Autokrise
Daimler-Chef Zetsche: Entlassungen sind drin

Konzernchef Dieter Zetsche räumt auf der Hauptversammlung eigene Fehler in der Krise ein - die am Ende Beschäftigte von Daimler den Job kosten könnten. Zumindest schließt Zetsche Entlassungen nicht mehr aus. Und: Mitten in der Krise wird der deutsche Autobauer den Bremsklotz Chrysler einfach nicht los. Das Urteil von Experten fällt gemischt aus.

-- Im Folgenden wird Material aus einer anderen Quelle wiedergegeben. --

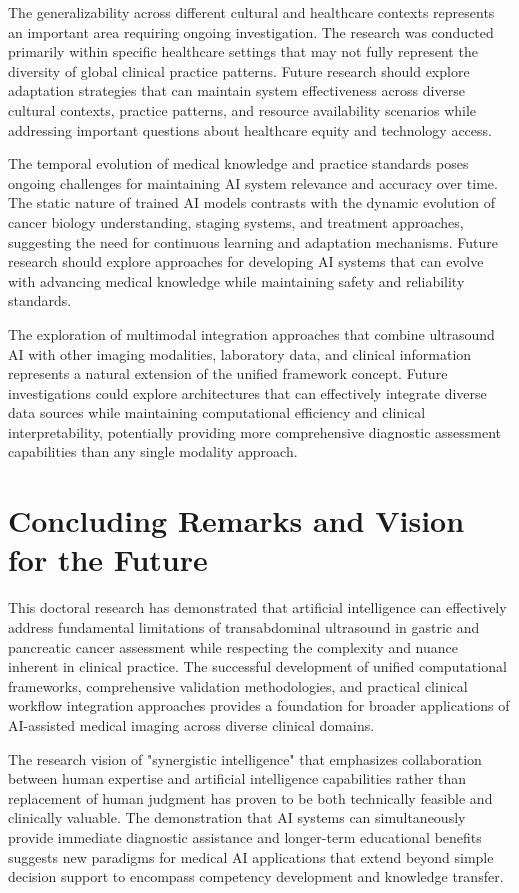 The generalizability across different cultural and healthcare contexts represents an important area requiring ongoing investigation. The research was conducted primarily within specific healthcare settings that may not fully represent the diversity of global clinical practice patterns. Future research should explore adaptation strategies that can maintain system effectiveness across diverse cultural contexts, practice patterns, and resource availability scenarios while addressing important questions about healthcare equity and technology access.

The temporal evolution of medical knowledge and practice standards poses ongoing challenges for maintaining AI system relevance and accuracy over time. The static nature of trained AI models contrasts with the dynamic evolution of cancer biology understanding, staging systems, and treatment approaches, suggesting the need for continuous learning and adaptation mechanisms. Future research should explore approaches for developing AI systems that can evolve with advancing medical knowledge while maintaining safety and reliability standards.

The exploration of multimodal integration approaches that combine ultrasound AI with other imaging modalities, laboratory data, and clinical information represents a natural extension of the unified framework concept. Future investigations could explore architectures that can effectively integrate diverse data sources while maintaining computational efficiency and clinical interpretability, potentially providing more comprehensive diagnostic assessment capabilities than any single modality approach.

\section{Concluding Remarks and Vision for the Future}

This doctoral research has demonstrated that artificial intelligence can effectively address fundamental limitations of transabdominal ultrasound in gastric and pancreatic cancer assessment while respecting the complexity and nuance inherent in clinical practice. The successful development of unified computational frameworks, comprehensive validation methodologies, and practical clinical workflow integration approaches provides a foundation for broader applications of AI-assisted medical imaging across diverse clinical domains.

The research vision of "synergistic intelligence" that emphasizes collaboration between human expertise and artificial intelligence capabilities rather than replacement of human judgment has proven to be both technically feasible and clinically valuable. The demonstration that AI systems can simultaneously provide immediate diagnostic assistance and longer-term educational benefits suggests new paradigms for medical AI applications that extend beyond simple decision support to encompass competency development and knowledge transfer.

HB BERLIN. Der Autobauer Daimler stellt sich auf ein Krisenjahr ein und schließt auch Entlassungen nicht mehr aus. "Nach unserer Einschätzung werden die Automobilmärkte die Talsohle frühestens in der zweiten Jahreshälfte durchschreiten", sagte Daimler-Chef Dieter Zetsche am Mittwoch auf der Hauptversammlung in Berlin. "Das erste Quartal wird deutlich negativ." Deshalb müsse in allen Geschäftsbereichen der Gürtel enger geschnallt werden. Den Mitarbeitern will Zetsche mit einem Bündel an Sparmaßnahmen herbe Lohneinbußen abverlangen. Zu Entlassungen könne es im äußersten Fall kommen, wenn die Krise weiter anhält. Bisher sind betriebsbedingte Kündigungen bis Ende 2011 ausgeschlossen.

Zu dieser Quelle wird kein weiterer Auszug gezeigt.